Thursday, 12 May 2022

The buildings of the General Farm in Paris


Throughout France the General-Farm advertised its presence with imposing offices, factories and warehouses.  In the provinces, it was common to assign to the Farm grand hôtels left vacant by their noble owners; when these were not available for sale, they would be leased.  In Paris the Farmers owned the properties they occupied.  On the eve of Revolution  it is estimated that there were as many as 700 officials and clerks employed in the Farm's central bureaux alone (Dict. des Fermes).   The most important building was the Hôtel des Fermesrue de Grenelle, which had been acquired  in 1687.  It was here that the assemblies of senior Farmers met, and here also that much of the administration was accommodated.  In course of the century half-a-dozen others premises were added, notably the magnificent Hôtel de Bretonvilliers on the Île Saint-Louis.  The Hôtel de Longueville adjacent to the Louvre was occupied from 1746, by the administration and Paris manufacture of the tobacco monopoly. There was also a splendid salt warehouse, the grenier à sel in the rue Saint-Germain l'Auxerrois. 

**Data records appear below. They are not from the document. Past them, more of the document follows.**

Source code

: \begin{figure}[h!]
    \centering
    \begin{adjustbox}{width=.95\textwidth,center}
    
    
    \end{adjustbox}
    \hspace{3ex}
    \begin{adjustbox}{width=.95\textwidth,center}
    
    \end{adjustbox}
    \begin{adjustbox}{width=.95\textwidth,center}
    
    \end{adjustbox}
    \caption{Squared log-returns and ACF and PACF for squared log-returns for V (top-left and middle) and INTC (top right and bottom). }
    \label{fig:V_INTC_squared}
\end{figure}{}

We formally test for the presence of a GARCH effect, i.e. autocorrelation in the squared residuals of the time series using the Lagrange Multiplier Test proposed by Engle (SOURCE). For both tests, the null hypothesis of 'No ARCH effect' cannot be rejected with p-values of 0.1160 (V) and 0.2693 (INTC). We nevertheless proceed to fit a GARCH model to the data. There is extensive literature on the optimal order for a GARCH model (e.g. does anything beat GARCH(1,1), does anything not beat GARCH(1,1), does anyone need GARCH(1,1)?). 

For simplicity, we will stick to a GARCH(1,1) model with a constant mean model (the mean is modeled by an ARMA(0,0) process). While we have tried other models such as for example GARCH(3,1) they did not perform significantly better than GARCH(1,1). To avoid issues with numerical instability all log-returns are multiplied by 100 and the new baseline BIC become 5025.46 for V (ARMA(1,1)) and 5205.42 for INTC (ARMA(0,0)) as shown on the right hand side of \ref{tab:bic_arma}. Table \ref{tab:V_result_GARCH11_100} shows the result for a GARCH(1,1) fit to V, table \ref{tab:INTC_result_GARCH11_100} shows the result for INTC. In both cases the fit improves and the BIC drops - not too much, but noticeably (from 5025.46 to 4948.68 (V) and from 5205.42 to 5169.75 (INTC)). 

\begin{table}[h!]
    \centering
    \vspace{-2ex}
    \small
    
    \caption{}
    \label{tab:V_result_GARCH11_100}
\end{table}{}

Nicolas-Jean-Baptiste_Raguenet, The Hôtel de Bretonvilliers, 1757

According to the research of Nicole Coquery (1991) the premises of the Farm played a central role in the evolution of Paris's official administrative buildings towards a  more modern concept of  dedicated workplaces.  During the second half of the 18th-century, the distinction between public and private space became more marked. Until this time, it  had been common practice for  magistrates and financiers to accommodate bureaux in their own town houses and, often, to lodge their staff.  This was the case, for instance, for the young Jacques Delahante who was chef de bureau to the Farmer La Borde  [A. Delahante, Une famille de finance, vol.2, p.97].   Under the Lease Henriet (1756-62), the bureaux of the Farm were all moved to the rue Grenelle, or one of its satellite sites.  (Coquery p.209) 
During the reign of Louis XVI,  government actively sought concentrate financial administration within dedicated buildings. The number of financial establishments rose from just one in 1700 -  the Hôtel des Fermes itself -  to ten by the 1780s.  

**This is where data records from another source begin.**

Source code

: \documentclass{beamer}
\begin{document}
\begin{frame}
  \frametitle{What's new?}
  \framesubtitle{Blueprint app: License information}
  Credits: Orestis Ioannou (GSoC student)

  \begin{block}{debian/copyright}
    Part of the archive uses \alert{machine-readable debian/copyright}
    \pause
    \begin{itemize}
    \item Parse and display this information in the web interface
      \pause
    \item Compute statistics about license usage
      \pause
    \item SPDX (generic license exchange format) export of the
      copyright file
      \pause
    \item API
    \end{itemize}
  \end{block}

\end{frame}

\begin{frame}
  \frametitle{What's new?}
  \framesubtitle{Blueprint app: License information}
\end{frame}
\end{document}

The will of ministers to create a modern financial administration in these years is  also reflected in  government-sponsored  projects to improve the buildings of the Farm in the period.  These included the notorious "Wall of the Farmers-General",  but also a significant  redesign by Ledoux of the offices of in the rue Grenelle.


The Hôtel des Fermes/ Hôtel Séguier

The former Hôtel des Fermes in a 19th-century periodical illustration (Musée Carnavalet). 


Location: Rue de Grenelle Saint Honoré (rue Jean-Jacques Rousseau), rue du Bouloi, rue Coquillière.  

Built by Jacques Arouet du Cerceau, 1613.
In the possession of the General-Farm: 1687-1793.  Acquisition.  

Administration of the General Farm
Administration of Customs

Ceded by the State (1795)

In the course of the 18th century Paris's  financial hub shifted from the Marais towards the place des Victoires and Montmartre, centring on the Bourse in the Hôtel de Soissons. (Durand, p.69-70). The Hôtel des Fermes, situated immediately adjacent, was part of this move. 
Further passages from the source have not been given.